PLCs are useful tools for repeatable processes because they have no mechanical parts and they can gather information. Each central processor unit (CPU) continually loops through an input scan, program scan, output scan and housekeeping mode, repetitively performing a single task while monitoring conditions. The information the controller gathers can be used as feedback to guide needed changes and improvements to processes, some of which can be performed automatically according to the device’s coding.
PLCs take up less space, perform more complex tasks and are more customizable than the mechanical technologies they have replaced. They are known for their ability to operate continuously without maintenance and have had a great impact on digitizing a great many industries, particularly manufacturing. The first PLC, for example, was invented by Dick Morley in 1969 for General Motors and performed uninterrupted for 20 years before being retired.

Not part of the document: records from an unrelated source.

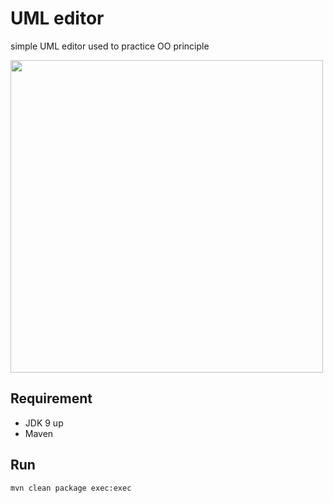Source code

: # UML editor

simple UML editor used to practice OO principle 

<img src="https://i.imgur.com/cQkTQUs.png" width="500" >

## Requirement

* JDK 9 up
* Maven

## Run

```
mvn clean package exec:exec
```
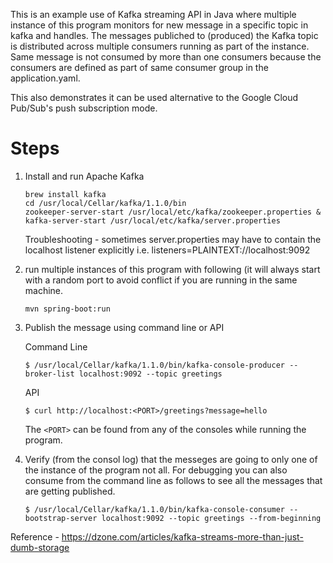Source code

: This is an example use of Kafka streaming API in Java where multiple instance of this program monitors for new message in a specific topic in kafka and handles. The messages publiched to (produced) the Kafka topic is distributed across multiple consumers running as part of the instance. Same message is not consumed by more than one consumers because the consumers are defined as part of same consumer group in the application.yaml.

This also demonstrates it can be used alternative to the Google Cloud Pub/Sub's push subscription mode.

# Steps

1.   Install and run Apache Kafka
     
     ```
     brew install kafka
     cd /usr/local/Cellar/kafka/1.1.0/bin
     zookeeper-server-start /usr/local/etc/kafka/zookeeper.properties & kafka-server-start /usr/local/etc/kafka/server.properties 
     ```
     Troubleshooting - sometimes server.properties may have to contain the localhost listener explicitly i.e. listeners=PLAINTEXT://localhost:9092

2.  run multiple instances of this program with following (it will always start with a random port     to avoid conflict if you are running in the same machine.
    ```
    mvn spring-boot:run
    ```

3.  Publish the message using command line or API
    
    Command Line 

    ```
    $ /usr/local/Cellar/kafka/1.1.0/bin/kafka-console-producer --broker-list localhost:9092 --topic greetings
    ```
    API

    ```
    $ curl http://localhost:<PORT>/greetings?message=hello
    ```
        
    The `<PORT>` can be found from any of the consoles while running the program.

4. Verify (from the consol log) that the messeges are going to only one of the instance of the  program not all. For debugging you can also consume from the command line as follows to see all the messages that are getting published. 
    ```
    $ /usr/local/Cellar/kafka/1.1.0/bin/kafka-console-consumer --bootstrap-server localhost:9092 --topic greetings --from-beginning
    ```
Reference - https://dzone.com/articles/kafka-streams-more-than-just-dumb-storage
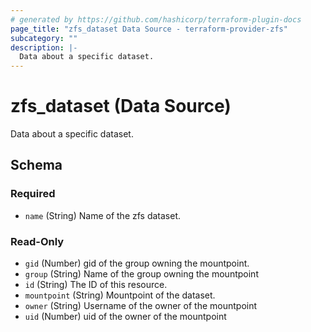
 ```yaml
---
# generated by https://github.com/hashicorp/terraform-plugin-docs
page_title: "zfs_dataset Data Source - terraform-provider-zfs"
subcategory: ""
description: |-
  Data about a specific dataset.
---
```


# zfs_dataset (Data Source)

Data about a specific dataset.



<!-- schema generated by tfplugindocs -->
## Schema

### Required

- `name` (String) Name of the zfs dataset.

### Read-Only

- `gid` (Number) gid of the group owning the mountpoint.
- `group` (String) Name of the group owning the mountpoint
- `id` (String) The ID of this resource.
- `mountpoint` (String) Mountpoint of the dataset.
- `owner` (String) Username of the owner of the mountpoint
- `uid` (Number) uid of the owner of the mountpoint


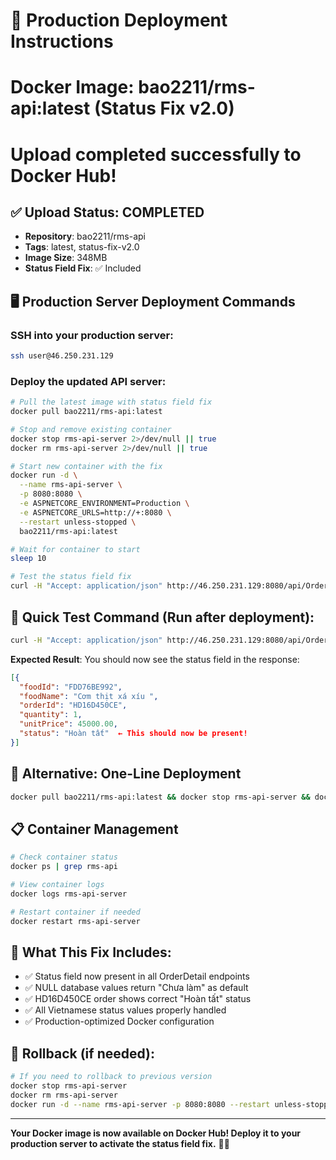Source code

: # 🚀 Production Deployment Instructions

# Docker Image: bao2211/rms-api:latest (Status Fix v2.0)

# Upload completed successfully to Docker Hub!

## ✅ Upload Status: COMPLETED

- **Repository**: bao2211/rms-api
- **Tags**: latest, status-fix-v2.0
- **Image Size**: 348MB
- **Status Field Fix**: ✅ Included

## 🖥️ Production Server Deployment Commands

### SSH into your production server:

```bash
ssh user@46.250.231.129
```

### Deploy the updated API server:

```bash
# Pull the latest image with status field fix
docker pull bao2211/rms-api:latest

# Stop and remove existing container
docker stop rms-api-server 2>/dev/null || true
docker rm rms-api-server 2>/dev/null || true

# Start new container with the fix
docker run -d \
  --name rms-api-server \
  -p 8080:8080 \
  -e ASPNETCORE_ENVIRONMENT=Production \
  -e ASPNETCORE_URLS=http://+:8080 \
  --restart unless-stopped \
  bao2211/rms-api:latest

# Wait for container to start
sleep 10

# Test the status field fix
curl -H "Accept: application/json" http://46.250.231.129:8080/api/OrderDetail/order/HD16D450CE
```

## 🧪 Quick Test Command (Run after deployment):

```bash
curl -H "Accept: application/json" http://46.250.231.129:8080/api/OrderDetail/order/HD16D450CE
```

**Expected Result**: You should now see the status field in the response:

```json
[{
  "foodId": "FDD76BE992",
  "foodName": "Cơm thịt xá xíu ",
  "orderId": "HD16D450CE",
  "quantity": 1,
  "unitPrice": 45000.00,
  "status": "Hoàn tất"  ← This should now be present!
}]
```

## 🔄 Alternative: One-Line Deployment

```bash
docker pull bao2211/rms-api:latest && docker stop rms-api-server && docker rm rms-api-server && docker run -d --name rms-api-server -p 8080:8080 --restart unless-stopped bao2211/rms-api:latest
```

## 📋 Container Management

```bash
# Check container status
docker ps | grep rms-api

# View container logs
docker logs rms-api-server

# Restart container if needed
docker restart rms-api-server
```

## 🎯 What This Fix Includes:

- ✅ Status field now present in all OrderDetail endpoints
- ✅ NULL database values return "Chưa làm" as default
- ✅ HD16D450CE order shows correct "Hoàn tất" status
- ✅ All Vietnamese status values properly handled
- ✅ Production-optimized Docker configuration

## 🚨 Rollback (if needed):

```bash
# If you need to rollback to previous version
docker stop rms-api-server
docker rm rms-api-server
docker run -d --name rms-api-server -p 8080:8080 --restart unless-stopped [PREVIOUS_IMAGE]
```

---

**Your Docker image is now available on Docker Hub! Deploy it to your production server to activate the status field fix.** 🐳✨
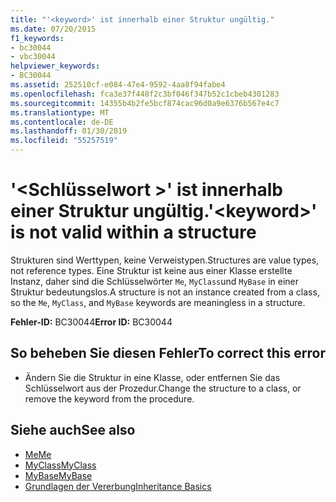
```yaml
---
title: "'<keyword>' ist innerhalb einer Struktur ungültig."
ms.date: 07/20/2015
f1_keywords:
- bc30044
- vbc30044
helpviewer_keywords:
- BC30044
ms.assetid: 252510cf-e084-47e4-9592-4aa8f94fabe4
ms.openlocfilehash: fca3e37f448f2c3bf046f347b52c1cbeb4301283
ms.sourcegitcommit: 14355b4b2fe5bcf874cac96d0a9e6376b567e4c7
ms.translationtype: MT
ms.contentlocale: de-DE
ms.lasthandoff: 01/30/2019
ms.locfileid: "55257519"
---
```

# <a name="keyword-is-not-valid-within-a-structure"></a><span data-ttu-id="e2366-102">'\<Schlüsselwort >' ist innerhalb einer Struktur ungültig.</span><span class="sxs-lookup"><span data-stu-id="e2366-102">'\<keyword>' is not valid within a structure</span></span>
<span data-ttu-id="e2366-103">Strukturen sind Werttypen, keine Verweistypen.</span><span class="sxs-lookup"><span data-stu-id="e2366-103">Structures are value types, not reference types.</span></span> <span data-ttu-id="e2366-104">Eine Struktur ist keine aus einer Klasse erstellte Instanz, daher sind die Schlüsselwörter `Me`, `MyClass`und `MyBase` in einer Struktur bedeutungslos.</span><span class="sxs-lookup"><span data-stu-id="e2366-104">A structure is not an instance created from a class, so the `Me`, `MyClass`, and `MyBase` keywords are meaningless in a structure.</span></span>  
  
 <span data-ttu-id="e2366-105">**Fehler-ID:** BC30044</span><span class="sxs-lookup"><span data-stu-id="e2366-105">**Error ID:** BC30044</span></span>  
  
## <a name="to-correct-this-error"></a><span data-ttu-id="e2366-106">So beheben Sie diesen Fehler</span><span class="sxs-lookup"><span data-stu-id="e2366-106">To correct this error</span></span>  
  
-   <span data-ttu-id="e2366-107">Ändern Sie die Struktur in eine Klasse, oder entfernen Sie das Schlüsselwort aus der Prozedur.</span><span class="sxs-lookup"><span data-stu-id="e2366-107">Change the structure to a class, or remove the keyword from the procedure.</span></span>  
  
## <a name="see-also"></a><span data-ttu-id="e2366-108">Siehe auch</span><span class="sxs-lookup"><span data-stu-id="e2366-108">See also</span></span>
- [<span data-ttu-id="e2366-109">Me</span><span class="sxs-lookup"><span data-stu-id="e2366-109">Me</span></span>](~/docs/visual-basic/programming-guide/program-structure/me-my-mybase-and-myclass.md#me)
- [<span data-ttu-id="e2366-110">MyClass</span><span class="sxs-lookup"><span data-stu-id="e2366-110">MyClass</span></span>](~/docs/visual-basic/programming-guide/program-structure/me-my-mybase-and-myclass.md#myclass)
- [<span data-ttu-id="e2366-111">MyBase</span><span class="sxs-lookup"><span data-stu-id="e2366-111">MyBase</span></span>](~/docs/visual-basic/programming-guide/program-structure/me-my-mybase-and-myclass.md#mybase)
- [<span data-ttu-id="e2366-112">Grundlagen der Vererbung</span><span class="sxs-lookup"><span data-stu-id="e2366-112">Inheritance Basics</span></span>](../../visual-basic/programming-guide/language-features/objects-and-classes/inheritance-basics.md)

Five programming languages are used to code PLCs, as specified by International Electrotechnical Commission (IEC) 61131. They are Ladder Logic, Function Block Diagram (FBD), Structured Text (ST), Instruction List (IL) and Sequential Function Chart (SFC). Should significant code changes be required and the PLC's memory is embedded, the controller can be recoded in place. When the PLC's memory is not embedded on the circuit board and significant code changes are required, the memory can be removed from an exterior slot on the PLC and replaced without requiring the assistance of a programmer on site.